I thank you for having responded to the first question. If you made it through the second post, I am truly grateful. If you have given up on my question, I will understand.
I think the term "pooling" doesn't exactly fit in this situation, and that might be what is causing the comfusion. When we pool a resource, that implies that it can be used by several consumers (perhaps not at the same time). This is the case for entity beans, for instance. The container can use the ejbActivate and ejbPassivate callbacks to "switch" the beans identity and make it represent a different physical entity. So, in effect, a single instance can be used to represent several entities (not at the same time), and can thus be said to be pooled.
The ejbActivate and ejbPassivate callbacks on session beans are quite different, and similarity of the names is probably a poor choice (as some of the EJB expert group admitted). The container can't use an instance to represent several different sessions, like the entity bean analogy might suggest. What it can do, and does do, is decrease the number of beans *in memory* by passivating ones that are not being used extensively, using an LRU or similar strategy.

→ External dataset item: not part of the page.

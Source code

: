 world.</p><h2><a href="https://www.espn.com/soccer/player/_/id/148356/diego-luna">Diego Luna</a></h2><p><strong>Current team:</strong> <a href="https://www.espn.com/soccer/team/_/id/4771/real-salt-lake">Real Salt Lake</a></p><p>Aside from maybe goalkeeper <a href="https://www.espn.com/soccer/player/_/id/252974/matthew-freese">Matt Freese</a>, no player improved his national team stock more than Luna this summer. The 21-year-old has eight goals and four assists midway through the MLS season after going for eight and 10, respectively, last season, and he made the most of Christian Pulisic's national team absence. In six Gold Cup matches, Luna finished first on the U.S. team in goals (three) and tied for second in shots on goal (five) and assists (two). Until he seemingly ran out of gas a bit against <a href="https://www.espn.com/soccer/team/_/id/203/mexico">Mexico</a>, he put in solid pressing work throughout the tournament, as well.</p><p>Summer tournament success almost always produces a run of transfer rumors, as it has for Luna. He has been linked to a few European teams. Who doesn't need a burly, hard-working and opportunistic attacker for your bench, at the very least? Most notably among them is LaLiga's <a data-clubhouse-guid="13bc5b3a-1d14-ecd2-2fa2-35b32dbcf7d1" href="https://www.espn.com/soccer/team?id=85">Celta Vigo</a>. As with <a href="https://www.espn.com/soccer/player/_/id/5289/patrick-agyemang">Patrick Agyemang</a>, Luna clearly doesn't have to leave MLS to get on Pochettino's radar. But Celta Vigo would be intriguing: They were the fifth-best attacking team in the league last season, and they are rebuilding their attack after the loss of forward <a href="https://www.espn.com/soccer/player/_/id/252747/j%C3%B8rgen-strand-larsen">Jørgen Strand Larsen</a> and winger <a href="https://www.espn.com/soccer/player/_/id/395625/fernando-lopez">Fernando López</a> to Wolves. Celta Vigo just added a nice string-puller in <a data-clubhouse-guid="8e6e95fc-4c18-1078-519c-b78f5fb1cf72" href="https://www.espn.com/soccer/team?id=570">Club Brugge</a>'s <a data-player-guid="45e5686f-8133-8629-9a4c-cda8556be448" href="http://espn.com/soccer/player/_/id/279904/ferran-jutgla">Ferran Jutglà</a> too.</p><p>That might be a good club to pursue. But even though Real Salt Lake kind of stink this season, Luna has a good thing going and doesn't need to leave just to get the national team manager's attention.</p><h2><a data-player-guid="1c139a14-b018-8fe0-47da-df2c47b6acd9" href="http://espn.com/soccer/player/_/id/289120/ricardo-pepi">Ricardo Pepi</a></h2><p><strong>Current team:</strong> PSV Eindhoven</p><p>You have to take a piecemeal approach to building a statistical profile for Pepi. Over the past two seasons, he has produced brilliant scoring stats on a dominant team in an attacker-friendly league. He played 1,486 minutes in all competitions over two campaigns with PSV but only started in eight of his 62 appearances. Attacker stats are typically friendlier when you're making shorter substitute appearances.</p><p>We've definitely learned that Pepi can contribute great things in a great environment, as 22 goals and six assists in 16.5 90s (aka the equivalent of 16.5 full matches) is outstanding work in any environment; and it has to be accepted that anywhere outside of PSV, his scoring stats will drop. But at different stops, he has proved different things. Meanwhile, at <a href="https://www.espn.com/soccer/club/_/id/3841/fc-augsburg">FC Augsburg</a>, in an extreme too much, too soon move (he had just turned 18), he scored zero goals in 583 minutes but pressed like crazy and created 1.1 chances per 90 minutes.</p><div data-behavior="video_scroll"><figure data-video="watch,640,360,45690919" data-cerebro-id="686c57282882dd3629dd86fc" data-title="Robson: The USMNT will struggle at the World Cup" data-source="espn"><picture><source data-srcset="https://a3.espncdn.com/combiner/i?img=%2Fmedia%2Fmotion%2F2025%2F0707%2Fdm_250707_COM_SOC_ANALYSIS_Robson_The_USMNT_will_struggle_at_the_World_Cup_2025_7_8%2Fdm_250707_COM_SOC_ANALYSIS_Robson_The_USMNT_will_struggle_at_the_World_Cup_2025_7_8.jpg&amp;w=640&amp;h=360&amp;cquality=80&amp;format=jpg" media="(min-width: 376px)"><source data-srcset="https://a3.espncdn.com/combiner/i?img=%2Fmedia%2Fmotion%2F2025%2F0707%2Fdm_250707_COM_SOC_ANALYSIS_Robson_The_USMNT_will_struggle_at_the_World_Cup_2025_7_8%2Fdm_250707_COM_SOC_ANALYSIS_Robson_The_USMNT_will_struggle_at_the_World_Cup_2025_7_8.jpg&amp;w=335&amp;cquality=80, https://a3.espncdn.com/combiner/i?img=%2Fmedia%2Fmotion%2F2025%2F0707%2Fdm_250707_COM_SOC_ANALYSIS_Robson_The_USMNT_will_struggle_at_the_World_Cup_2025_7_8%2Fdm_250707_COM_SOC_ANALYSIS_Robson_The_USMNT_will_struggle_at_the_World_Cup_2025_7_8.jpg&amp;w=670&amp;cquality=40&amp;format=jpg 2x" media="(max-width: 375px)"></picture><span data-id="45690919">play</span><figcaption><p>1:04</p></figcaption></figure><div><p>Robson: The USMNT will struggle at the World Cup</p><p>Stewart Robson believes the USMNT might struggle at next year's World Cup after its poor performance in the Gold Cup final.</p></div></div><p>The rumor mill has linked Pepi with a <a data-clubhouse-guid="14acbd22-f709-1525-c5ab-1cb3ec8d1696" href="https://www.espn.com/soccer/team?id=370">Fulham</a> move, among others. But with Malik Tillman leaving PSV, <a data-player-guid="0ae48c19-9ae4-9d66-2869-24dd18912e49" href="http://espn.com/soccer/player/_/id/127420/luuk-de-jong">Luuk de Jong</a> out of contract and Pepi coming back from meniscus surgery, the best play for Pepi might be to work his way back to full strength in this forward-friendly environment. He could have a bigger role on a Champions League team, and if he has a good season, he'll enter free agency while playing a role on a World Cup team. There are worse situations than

The container must allways have a distinct instance of each session bean in the system. That instance may or may not be serialized, but it's still a distinct instance. A session bean stub can't "steal" a session bean instance, simply because it has no way of "switching" the state of the existing instance. All it can do it use it's existing loaded instance, or load the instance from it's serialized state and then use it. It's actually very simple, much simpler than entity bean interaction patterns. The only thing that might resemble the "stealing" effect is that activating one instance may mean passivating a different instance, according to some strategies (ones placing an upper bound on the number of instances). In that sense, the answer to your question might be "it passivates a different instance". But again, the pooling analogy is very weak.
I hope that helps to clear this issue. If it still doesn't, don't give up on me :)
Thank you for not having given up on me. That last explanation answered THE root question. Thank you again!